___ Given entries
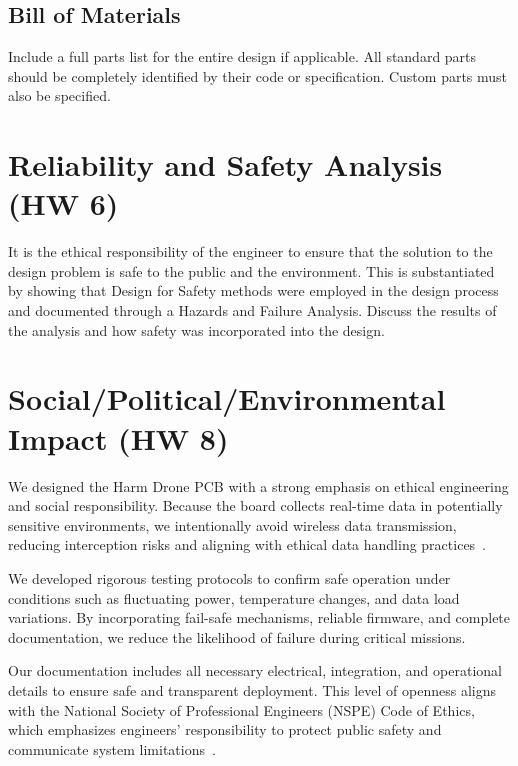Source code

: \documentclass[12pt]{article}
\begin{document}
\subsection{Bill of Materials}
Include a full parts list for the entire design if applicable. All standard parts should be completely identified by their code or specification. Custom parts must also be specified.

\section{Reliability and Safety Analysis (HW 6)}
It is the ethical responsibility of the engineer to ensure that the solution to the design problem is safe to the public and the environment. This is substantiated by showing that Design for Safety methods were employed in the design process and documented through a Hazards and Failure Analysis. Discuss the results of the analysis and how safety was incorporated into the design.

\section{Social/Political/Environmental Impact (HW 8)}

We designed the Harm Drone PCB with a strong emphasis on ethical engineering and social responsibility. Because the board collects real-time data in potentially sensitive environments, we intentionally avoid wireless data transmission, reducing interception risks and aligning with ethical data handling practices~\cite{parrot2023,microchip2023}.

We developed rigorous testing protocols to confirm safe operation under conditions such as fluctuating power, temperature changes, and data load variations. By incorporating fail-safe mechanisms, reliable firmware, and complete documentation, we reduce the likelihood of failure during critical missions.

Our documentation includes all necessary electrical, integration, and operational details to ensure safe and transparent deployment. This level of openness aligns with the National Society of Professional Engineers (NSPE) Code of Ethics, which emphasizes engineers' responsibility to protect public safety and communicate system limitations~\cite{nspe}.
\end{document}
______
Which lines of the records above contain the word "responsibility"? Show each of them.

It is the ethical responsibility of the engineer to ensure that the solution to the design problem is safe to the public and the environment. This is substantiated by showing that Design for Safety methods were employed in the design process and documented through a Hazards and Failure Analysis. Discuss the results of the analysis and how safety was incorporated into the design.
We designed the Harm Drone PCB with a strong emphasis on ethical engineering and social responsibility. Because the board collects real-time data in potentially sensitive environments, we intentionally avoid wireless data transmission, reducing interception risks and aligning with ethical data handling practices~\cite{parrot2023,microchip2023}.
Our documentation includes all necessary electrical, integration, and operational details to ensure safe and transparent deployment. This level of openness aligns with the National Society of Professional Engineers (NSPE) Code of Ethics, which emphasizes engineers' responsibility to protect public safety and communicate system limitations~\cite{nspe}.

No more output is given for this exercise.